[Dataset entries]
--- --- ---

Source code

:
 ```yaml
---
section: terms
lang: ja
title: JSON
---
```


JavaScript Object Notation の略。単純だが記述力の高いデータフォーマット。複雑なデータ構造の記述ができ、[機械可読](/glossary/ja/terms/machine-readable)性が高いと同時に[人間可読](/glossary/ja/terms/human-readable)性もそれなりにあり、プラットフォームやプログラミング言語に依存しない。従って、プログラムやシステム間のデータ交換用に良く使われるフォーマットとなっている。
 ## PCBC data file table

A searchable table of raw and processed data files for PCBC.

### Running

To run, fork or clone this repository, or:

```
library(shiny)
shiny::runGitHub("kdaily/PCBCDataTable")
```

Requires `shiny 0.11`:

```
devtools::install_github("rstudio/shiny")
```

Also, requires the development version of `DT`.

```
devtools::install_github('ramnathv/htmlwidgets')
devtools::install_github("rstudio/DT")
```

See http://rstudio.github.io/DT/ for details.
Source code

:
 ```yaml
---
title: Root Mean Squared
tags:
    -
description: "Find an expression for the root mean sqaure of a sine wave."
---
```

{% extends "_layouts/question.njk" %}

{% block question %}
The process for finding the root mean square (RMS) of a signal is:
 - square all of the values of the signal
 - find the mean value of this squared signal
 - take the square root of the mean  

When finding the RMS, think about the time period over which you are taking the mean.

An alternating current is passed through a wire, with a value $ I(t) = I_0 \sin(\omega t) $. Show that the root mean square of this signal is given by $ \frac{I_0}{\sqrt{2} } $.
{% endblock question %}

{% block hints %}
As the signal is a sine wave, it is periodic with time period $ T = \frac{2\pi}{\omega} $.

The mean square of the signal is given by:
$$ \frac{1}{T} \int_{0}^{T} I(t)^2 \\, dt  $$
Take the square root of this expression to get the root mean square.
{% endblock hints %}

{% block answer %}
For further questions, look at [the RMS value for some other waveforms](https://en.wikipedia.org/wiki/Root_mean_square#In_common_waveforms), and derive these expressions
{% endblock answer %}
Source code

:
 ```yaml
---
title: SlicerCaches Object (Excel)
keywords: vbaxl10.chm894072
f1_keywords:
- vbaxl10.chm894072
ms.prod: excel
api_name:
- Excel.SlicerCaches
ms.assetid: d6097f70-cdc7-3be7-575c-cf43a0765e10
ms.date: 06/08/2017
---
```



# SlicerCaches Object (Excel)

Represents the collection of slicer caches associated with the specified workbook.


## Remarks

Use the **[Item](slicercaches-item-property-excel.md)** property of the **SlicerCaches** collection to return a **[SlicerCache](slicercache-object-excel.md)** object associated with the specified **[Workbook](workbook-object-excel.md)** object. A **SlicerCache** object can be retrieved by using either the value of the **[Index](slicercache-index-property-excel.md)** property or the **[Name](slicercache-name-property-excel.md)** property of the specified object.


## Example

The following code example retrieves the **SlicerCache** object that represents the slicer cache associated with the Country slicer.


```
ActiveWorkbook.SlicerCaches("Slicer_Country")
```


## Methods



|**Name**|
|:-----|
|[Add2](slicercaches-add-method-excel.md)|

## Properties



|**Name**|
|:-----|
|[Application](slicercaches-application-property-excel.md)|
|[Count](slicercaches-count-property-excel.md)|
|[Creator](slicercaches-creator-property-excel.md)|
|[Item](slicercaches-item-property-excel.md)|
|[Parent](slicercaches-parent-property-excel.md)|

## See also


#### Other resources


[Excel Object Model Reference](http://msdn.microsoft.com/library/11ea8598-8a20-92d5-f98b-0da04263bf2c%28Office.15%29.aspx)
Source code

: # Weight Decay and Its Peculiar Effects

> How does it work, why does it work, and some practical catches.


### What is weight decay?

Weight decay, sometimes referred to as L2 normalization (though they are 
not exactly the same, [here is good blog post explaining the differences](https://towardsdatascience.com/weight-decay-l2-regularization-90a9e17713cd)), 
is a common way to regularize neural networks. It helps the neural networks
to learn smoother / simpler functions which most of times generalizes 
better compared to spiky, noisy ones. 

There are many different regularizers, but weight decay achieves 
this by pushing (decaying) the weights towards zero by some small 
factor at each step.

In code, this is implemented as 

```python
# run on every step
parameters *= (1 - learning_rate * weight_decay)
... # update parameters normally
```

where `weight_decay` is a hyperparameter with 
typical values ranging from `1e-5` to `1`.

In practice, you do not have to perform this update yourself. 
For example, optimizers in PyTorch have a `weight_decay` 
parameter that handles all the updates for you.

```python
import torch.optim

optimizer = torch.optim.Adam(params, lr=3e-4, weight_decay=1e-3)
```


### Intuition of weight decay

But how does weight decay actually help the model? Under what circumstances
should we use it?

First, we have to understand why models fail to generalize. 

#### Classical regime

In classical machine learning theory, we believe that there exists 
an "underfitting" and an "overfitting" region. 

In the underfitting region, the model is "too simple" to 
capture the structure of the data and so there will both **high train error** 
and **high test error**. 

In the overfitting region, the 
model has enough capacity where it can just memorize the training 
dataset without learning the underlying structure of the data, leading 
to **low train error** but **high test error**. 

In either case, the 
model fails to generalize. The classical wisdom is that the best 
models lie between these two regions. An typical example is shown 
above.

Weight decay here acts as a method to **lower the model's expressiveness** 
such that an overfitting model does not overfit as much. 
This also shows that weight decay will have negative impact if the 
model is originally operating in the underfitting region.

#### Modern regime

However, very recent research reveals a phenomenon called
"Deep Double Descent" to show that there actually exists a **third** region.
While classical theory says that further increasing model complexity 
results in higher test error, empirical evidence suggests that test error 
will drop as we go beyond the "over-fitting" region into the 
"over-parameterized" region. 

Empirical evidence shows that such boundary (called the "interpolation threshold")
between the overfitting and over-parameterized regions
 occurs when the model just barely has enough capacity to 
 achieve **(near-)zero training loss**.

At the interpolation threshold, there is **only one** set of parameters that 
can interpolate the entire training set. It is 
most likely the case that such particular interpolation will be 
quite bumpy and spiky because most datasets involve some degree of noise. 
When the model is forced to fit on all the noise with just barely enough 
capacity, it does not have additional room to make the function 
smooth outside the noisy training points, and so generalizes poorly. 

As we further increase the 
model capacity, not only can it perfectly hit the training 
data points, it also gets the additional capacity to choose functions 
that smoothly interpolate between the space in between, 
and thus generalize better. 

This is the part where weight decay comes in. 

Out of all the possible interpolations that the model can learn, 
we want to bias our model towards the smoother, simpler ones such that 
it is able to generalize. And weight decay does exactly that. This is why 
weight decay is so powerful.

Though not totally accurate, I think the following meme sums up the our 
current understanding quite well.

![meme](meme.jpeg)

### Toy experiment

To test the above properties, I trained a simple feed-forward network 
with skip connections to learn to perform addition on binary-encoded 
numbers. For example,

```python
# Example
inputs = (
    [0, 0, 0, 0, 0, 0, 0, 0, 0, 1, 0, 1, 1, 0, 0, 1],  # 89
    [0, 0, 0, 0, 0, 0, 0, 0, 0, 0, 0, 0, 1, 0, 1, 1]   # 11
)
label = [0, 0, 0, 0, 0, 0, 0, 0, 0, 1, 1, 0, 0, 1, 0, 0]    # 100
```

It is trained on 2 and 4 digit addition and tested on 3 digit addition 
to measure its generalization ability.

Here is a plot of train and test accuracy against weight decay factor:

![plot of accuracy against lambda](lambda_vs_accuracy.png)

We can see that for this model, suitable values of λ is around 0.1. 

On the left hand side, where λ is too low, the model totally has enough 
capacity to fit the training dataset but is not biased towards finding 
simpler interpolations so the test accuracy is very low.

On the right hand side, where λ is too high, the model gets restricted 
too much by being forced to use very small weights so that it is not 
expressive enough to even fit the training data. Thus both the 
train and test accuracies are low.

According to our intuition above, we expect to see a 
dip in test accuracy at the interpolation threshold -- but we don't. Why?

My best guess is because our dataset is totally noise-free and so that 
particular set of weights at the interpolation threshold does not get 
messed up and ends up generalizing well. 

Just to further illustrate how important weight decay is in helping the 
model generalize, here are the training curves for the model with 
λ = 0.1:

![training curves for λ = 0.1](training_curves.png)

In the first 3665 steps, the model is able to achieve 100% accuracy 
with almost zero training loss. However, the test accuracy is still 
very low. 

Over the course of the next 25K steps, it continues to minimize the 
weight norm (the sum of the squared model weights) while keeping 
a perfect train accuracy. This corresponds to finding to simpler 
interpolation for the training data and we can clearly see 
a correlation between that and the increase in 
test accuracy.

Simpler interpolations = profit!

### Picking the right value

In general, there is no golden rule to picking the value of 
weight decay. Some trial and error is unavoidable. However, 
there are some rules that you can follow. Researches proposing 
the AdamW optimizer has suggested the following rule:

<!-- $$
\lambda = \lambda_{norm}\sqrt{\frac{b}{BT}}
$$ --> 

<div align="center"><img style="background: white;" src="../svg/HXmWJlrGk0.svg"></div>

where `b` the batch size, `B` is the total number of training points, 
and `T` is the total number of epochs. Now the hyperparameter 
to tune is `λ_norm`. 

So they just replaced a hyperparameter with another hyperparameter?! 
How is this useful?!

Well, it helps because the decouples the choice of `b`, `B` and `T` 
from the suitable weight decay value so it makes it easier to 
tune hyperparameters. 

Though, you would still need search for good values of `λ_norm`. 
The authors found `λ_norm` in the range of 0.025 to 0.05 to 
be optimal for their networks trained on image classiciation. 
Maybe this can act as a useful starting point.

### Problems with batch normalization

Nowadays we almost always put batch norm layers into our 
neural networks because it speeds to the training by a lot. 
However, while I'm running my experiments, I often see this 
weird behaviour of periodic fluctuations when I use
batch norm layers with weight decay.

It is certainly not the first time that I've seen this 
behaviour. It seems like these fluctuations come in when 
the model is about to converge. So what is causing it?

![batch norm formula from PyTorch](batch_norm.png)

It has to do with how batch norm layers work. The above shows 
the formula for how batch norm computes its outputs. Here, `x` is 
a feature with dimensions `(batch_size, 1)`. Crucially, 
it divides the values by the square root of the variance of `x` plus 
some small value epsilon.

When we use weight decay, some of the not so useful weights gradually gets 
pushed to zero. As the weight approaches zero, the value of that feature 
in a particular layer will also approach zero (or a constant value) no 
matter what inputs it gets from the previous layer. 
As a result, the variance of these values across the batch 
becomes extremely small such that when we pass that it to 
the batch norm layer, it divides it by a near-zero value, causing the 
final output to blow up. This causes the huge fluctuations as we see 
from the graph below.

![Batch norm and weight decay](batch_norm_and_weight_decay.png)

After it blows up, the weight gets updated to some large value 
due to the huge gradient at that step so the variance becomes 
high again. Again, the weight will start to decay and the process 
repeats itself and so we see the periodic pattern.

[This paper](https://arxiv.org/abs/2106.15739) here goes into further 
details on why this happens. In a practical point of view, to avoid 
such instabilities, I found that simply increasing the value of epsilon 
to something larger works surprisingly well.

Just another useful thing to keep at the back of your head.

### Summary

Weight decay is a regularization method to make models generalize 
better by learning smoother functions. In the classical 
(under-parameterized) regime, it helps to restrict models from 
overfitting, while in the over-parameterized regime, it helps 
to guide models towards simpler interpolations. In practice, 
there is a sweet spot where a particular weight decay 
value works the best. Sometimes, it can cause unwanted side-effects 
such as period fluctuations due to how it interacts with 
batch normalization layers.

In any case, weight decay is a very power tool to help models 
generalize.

--- --- ---

Using the entries above, quote each line verbatim from the first through the line that contains "### Running".

Source code

:
 ```yaml
---
section: terms
lang: ja
title: JSON
---
```


JavaScript Object Notation の略。単純だが記述力の高いデータフォーマット。複雑なデータ構造の記述ができ、[機械可読](/glossary/ja/terms/machine-readable)性が高いと同時に[人間可読](/glossary/ja/terms/human-readable)性もそれなりにあり、プラットフォームやプログラミング言語に依存しない。従って、プログラムやシステム間のデータ交換用に良く使われるフォーマットとなっている。
 ## PCBC data file table

A searchable table of raw and processed data files for PCBC.

### Running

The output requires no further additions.